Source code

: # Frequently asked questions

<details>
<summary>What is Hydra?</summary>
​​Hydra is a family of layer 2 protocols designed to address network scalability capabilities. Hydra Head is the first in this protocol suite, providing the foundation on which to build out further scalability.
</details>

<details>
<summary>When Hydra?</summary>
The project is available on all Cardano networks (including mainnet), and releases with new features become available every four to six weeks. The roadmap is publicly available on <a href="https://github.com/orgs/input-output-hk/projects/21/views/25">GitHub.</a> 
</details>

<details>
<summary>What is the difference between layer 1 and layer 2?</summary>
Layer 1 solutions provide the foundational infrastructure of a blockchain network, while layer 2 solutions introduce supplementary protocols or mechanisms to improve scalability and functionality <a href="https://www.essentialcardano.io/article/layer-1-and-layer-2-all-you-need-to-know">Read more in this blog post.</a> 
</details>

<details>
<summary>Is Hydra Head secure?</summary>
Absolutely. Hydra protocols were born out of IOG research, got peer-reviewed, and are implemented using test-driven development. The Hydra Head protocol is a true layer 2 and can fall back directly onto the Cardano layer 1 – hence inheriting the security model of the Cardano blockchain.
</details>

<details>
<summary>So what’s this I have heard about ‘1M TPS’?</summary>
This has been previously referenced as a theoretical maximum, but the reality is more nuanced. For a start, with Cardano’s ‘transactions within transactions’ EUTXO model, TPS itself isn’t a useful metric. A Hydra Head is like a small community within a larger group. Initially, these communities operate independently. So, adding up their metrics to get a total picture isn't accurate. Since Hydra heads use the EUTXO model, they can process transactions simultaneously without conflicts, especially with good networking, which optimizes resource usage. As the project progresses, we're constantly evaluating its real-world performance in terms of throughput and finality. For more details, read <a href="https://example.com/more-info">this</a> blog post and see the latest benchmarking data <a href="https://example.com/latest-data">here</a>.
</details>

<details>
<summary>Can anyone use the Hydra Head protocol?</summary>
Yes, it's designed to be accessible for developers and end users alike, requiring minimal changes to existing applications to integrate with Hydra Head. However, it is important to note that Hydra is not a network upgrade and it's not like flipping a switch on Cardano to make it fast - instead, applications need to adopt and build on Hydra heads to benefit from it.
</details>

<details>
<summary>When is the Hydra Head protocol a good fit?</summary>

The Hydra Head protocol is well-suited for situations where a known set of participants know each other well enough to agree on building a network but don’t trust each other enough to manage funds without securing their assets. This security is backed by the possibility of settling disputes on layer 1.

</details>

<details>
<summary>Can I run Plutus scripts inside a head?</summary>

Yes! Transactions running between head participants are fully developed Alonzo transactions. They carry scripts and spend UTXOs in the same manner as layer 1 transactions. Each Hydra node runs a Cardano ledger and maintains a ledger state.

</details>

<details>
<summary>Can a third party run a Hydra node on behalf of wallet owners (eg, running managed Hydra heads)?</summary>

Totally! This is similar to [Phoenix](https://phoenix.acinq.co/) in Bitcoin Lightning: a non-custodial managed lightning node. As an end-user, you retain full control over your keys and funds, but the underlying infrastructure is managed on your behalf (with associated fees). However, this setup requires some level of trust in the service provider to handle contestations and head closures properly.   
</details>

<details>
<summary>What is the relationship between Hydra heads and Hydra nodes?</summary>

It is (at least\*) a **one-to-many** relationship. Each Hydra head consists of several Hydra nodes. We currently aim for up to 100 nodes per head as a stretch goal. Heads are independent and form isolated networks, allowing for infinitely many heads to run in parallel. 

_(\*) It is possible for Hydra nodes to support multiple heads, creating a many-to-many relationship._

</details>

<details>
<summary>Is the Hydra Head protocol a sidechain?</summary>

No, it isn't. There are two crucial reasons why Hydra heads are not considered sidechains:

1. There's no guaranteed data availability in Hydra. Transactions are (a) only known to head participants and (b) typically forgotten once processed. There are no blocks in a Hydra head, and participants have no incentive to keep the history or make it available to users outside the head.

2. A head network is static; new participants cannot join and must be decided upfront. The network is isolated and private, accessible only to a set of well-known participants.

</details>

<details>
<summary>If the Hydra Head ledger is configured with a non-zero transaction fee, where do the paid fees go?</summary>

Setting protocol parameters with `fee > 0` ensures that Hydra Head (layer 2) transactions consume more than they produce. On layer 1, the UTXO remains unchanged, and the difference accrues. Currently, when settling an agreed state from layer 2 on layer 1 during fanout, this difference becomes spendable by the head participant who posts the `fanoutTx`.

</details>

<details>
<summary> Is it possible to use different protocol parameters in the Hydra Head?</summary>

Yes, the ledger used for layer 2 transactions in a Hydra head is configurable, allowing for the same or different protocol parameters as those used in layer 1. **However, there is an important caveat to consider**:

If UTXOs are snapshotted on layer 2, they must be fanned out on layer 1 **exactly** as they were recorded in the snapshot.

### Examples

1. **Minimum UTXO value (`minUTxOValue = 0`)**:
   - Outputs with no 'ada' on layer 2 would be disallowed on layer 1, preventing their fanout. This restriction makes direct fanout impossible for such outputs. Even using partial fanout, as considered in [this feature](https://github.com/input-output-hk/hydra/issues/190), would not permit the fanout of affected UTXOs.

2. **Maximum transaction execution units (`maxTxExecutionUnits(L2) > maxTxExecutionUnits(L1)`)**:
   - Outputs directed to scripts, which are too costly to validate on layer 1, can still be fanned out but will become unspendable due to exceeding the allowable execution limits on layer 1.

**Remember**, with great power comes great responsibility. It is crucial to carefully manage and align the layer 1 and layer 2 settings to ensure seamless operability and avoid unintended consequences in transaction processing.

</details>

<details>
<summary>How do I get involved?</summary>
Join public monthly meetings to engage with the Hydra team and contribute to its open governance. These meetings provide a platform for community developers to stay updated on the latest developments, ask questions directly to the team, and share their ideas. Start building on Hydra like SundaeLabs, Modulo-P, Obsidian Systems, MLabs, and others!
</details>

**WORK ORDER**
The answer should be a bare number: the count of lines above in which the word "must" occurs.

**EXERCISE OUTPUT**
2